TASK ITEM:
In the material below, how many lines contain the string "https"? Reply with the number only.

DATA LISTING:
——————————

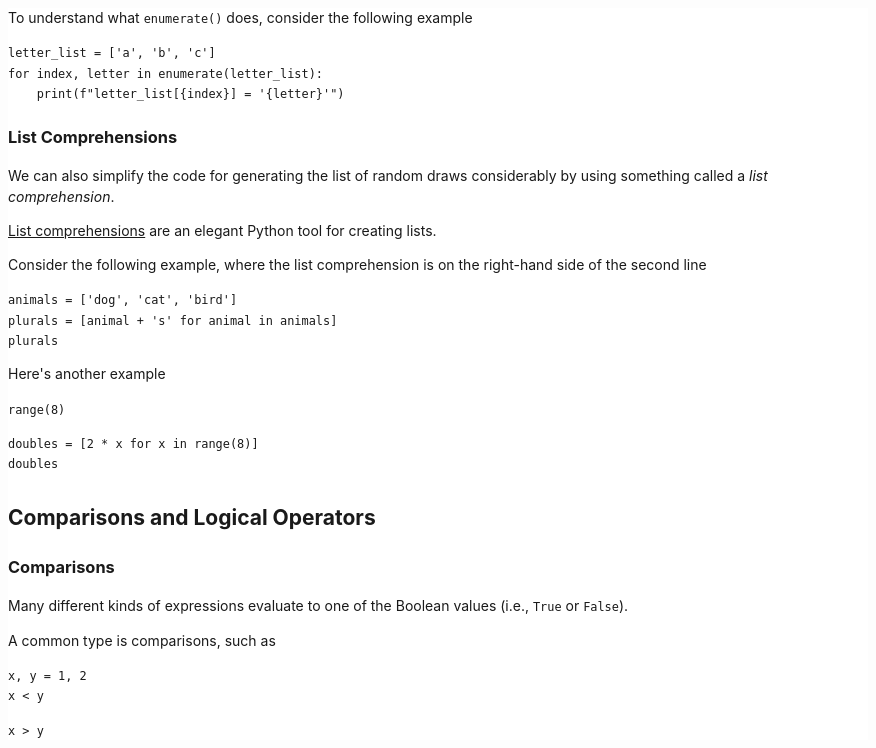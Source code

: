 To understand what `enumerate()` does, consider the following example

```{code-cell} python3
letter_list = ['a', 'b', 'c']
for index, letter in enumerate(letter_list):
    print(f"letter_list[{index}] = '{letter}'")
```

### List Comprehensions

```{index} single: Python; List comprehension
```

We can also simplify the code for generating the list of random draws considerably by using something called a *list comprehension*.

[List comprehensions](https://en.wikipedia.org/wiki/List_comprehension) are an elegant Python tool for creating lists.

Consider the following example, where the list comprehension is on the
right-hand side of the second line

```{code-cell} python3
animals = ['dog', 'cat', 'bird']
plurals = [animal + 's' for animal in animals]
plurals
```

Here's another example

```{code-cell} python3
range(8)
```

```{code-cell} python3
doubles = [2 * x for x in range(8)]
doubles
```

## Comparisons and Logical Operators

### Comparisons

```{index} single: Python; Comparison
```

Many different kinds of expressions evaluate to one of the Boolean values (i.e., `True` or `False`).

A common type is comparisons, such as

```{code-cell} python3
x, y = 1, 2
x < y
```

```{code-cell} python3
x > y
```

——————————

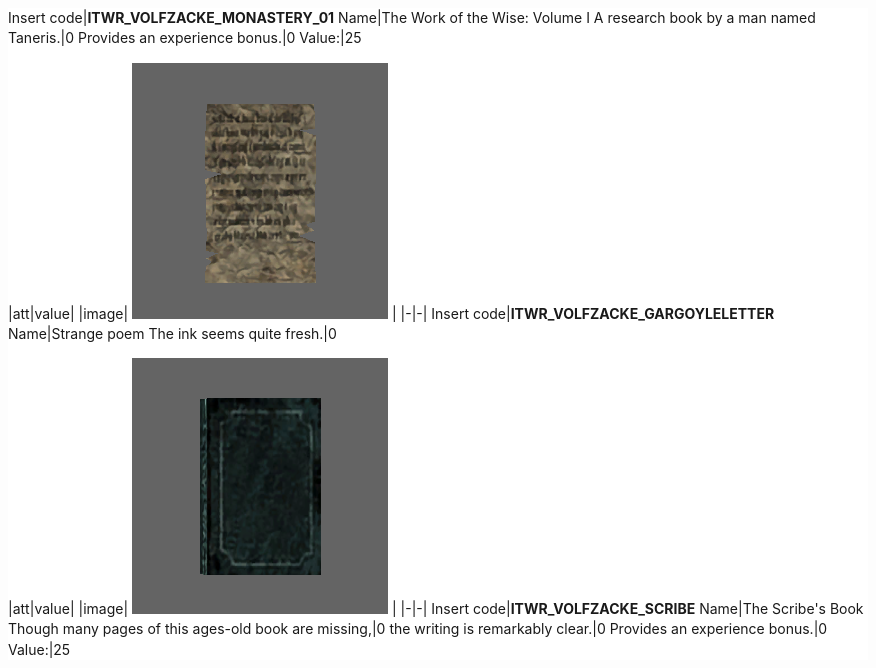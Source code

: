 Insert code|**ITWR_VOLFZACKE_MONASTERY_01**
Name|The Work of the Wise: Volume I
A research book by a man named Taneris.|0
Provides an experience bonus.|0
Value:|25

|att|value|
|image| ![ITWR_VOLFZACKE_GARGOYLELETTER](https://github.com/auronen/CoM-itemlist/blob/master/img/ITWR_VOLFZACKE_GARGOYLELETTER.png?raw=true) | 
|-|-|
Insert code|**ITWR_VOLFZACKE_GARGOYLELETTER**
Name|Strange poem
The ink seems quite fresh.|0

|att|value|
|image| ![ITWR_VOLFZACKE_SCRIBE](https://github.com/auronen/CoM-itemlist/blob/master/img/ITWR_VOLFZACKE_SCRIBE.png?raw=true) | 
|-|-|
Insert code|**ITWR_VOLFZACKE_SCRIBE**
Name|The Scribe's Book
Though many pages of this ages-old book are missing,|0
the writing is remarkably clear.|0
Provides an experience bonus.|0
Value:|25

——————————

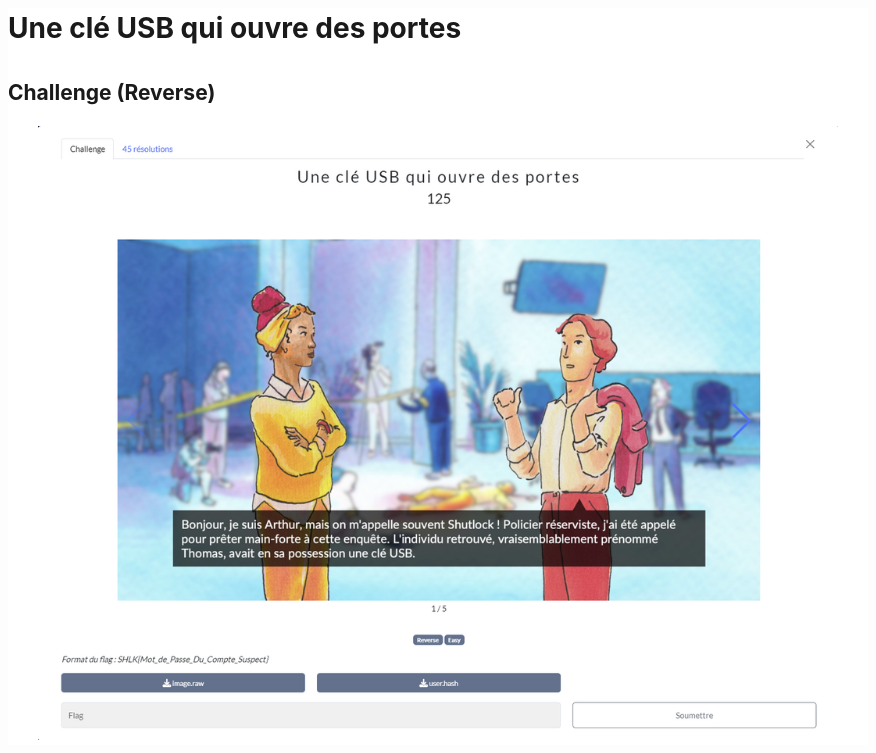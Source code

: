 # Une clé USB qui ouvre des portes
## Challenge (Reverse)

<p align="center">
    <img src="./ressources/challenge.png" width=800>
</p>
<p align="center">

——————————

REPLY:
3